■ **What the exercise asks**
In total, how many lines of the data contain the word "Admissibility"? Only that number is wanted.

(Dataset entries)
═══
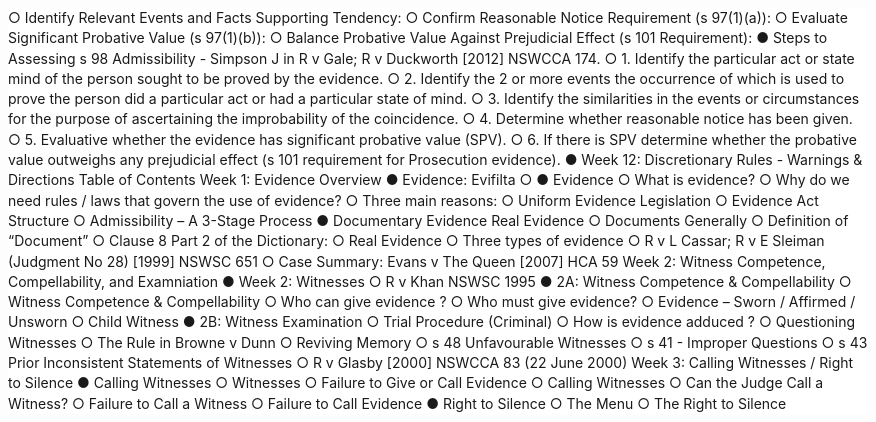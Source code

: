 ○ Identify Relevant Events and Facts Supporting Tendency:
○ Confirm Reasonable Notice Requirement (s 97(1)(a)):
○ Evaluate Significant Probative Value (s 97(1)(b)):
○ Balance Probative Value Against Prejudicial Effect (s 101 Requirement):
● Steps to Assessing s 98 Admissibility - Simpson J in R v Gale; R v Duckworth [2012] NSWCCA 174.
○ 1. Identify the particular act or state mind of the person sought to be proved by the evidence.
○ 2. Identify the 2 or more events the occurrence of which is used to prove the person did a particular act or had a particular state of mind.
○ 3. Identify the similarities in the events or circumstances for the purpose of ascertaining the improbability of the coincidence.
○ 4. Determine whether reasonable notice has been given.
○ 5. Evaluative whether the evidence has significant probative value (SPV).
○ 6. If there is SPV determine whether the probative value outweighs any prejudicial effect (s 101 requirement for Prosecution evidence).
● Week 12: Discretionary Rules - Warnings & Directions
Table of Contents
Week 1: Evidence Overview
● Evidence: Evifilta
○
● Evidence
○ What is evidence?
○ Why do we need rules / laws that govern the use of evidence?
○ Three main reasons:
○ Uniform Evidence Legislation
○ Evidence Act Structure
○ Admissibility – A 3-Stage Process
● Documentary Evidence Real Evidence
○ Documents Generally
○ Definition of “Document”
○ Clause 8 Part 2 of the Dictionary:
○ Real Evidence
○ Three types of evidence
○ R v L Cassar; R v E Sleiman (Judgment No 28) [1999] NSWSC 651
○ Case Summary: Evans v The Queen [2007] HCA 59
Week 2: Witness Competence, Compellability, and Examniation
● Week 2: Witnesses
○ R v Khan NSWSC 1995
● 2A: Witness Competence & Compellability
○ Witness Competence & Compellability
○ Who can give evidence ?
○ Who must give evidence?
○ Evidence – Sworn / Affirmed / Unsworn
○ Child Witness
● 2B: Witness Examination
○ Trial Procedure (Criminal)
○ How is evidence adduced ?
○ Questioning Witnesses
○ The Rule in Browne v Dunn
○ Reviving Memory
○ s 48 Unfavourable Witnesses
○ s 41 - Improper Questions
○ s 43 Prior Inconsistent Statements of Witnesses
○ R v Glasby [2000] NSWCCA 83 (22 June 2000)
Week 3: Calling Witnesses / Right to Silence
● Calling Witnesses
○ Witnesses
○ Failure to Give or Call Evidence
○ Calling Witnesses
○ Can the Judge Call a Witness?
○ Failure to Call a Witness
○ Failure to Call Evidence
● Right to Silence
○ The Menu
○ The Right to Silence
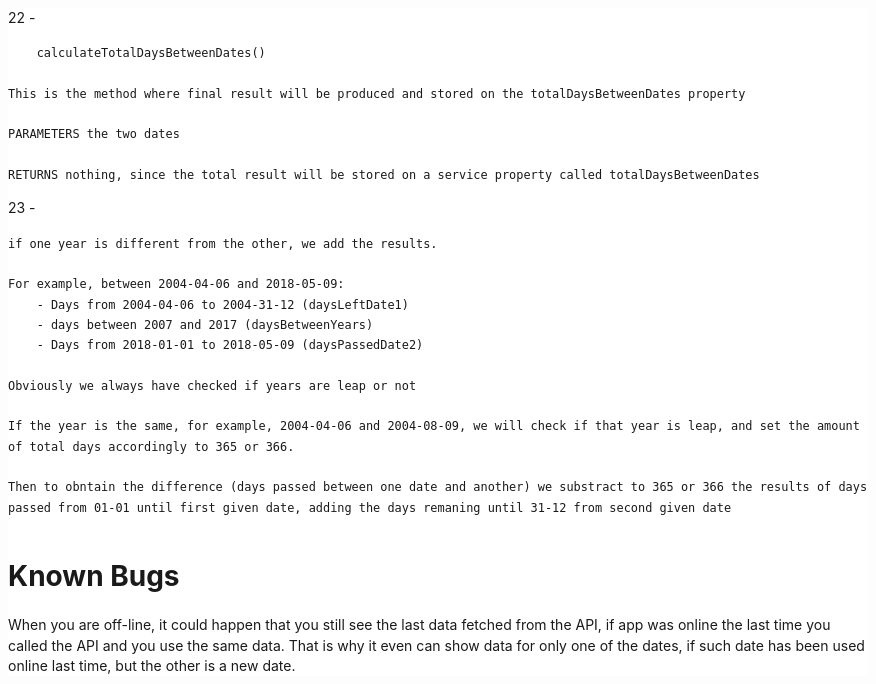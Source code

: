 22 - 

        calculateTotalDaysBetweenDates()

    This is the method where final result will be produced and stored on the totalDaysBetweenDates property

    PARAMETERS the two dates

    RETURNS nothing, since the total result will be stored on a service property called totalDaysBetweenDates

23 - 

    if one year is different from the other, we add the results. 

    For example, between 2004-04-06 and 2018-05-09:
        - Days from 2004-04-06 to 2004-31-12 (daysLeftDate1)
        - days between 2007 and 2017 (daysBetweenYears) 
        - Days from 2018-01-01 to 2018-05-09 (daysPassedDate2)

    Obviously we always have checked if years are leap or not

    If the year is the same, for example, 2004-04-06 and 2004-08-09, we will check if that year is leap, and set the amount of total days accordingly to 365 or 366.

    Then to obntain the difference (days passed between one date and another) we substract to 365 or 366 the results of days passed from 01-01 until first given date, adding the days remaning until 31-12 from second given date

# Known Bugs

When you are off-line, it could happen that you still see the last data fetched from the API, if app was online the last time you called the API and you use the same data. That is why it even can show data for only one of the dates, if such date has been used online last time, but the other is a new date.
═══
■ **Task solution**
2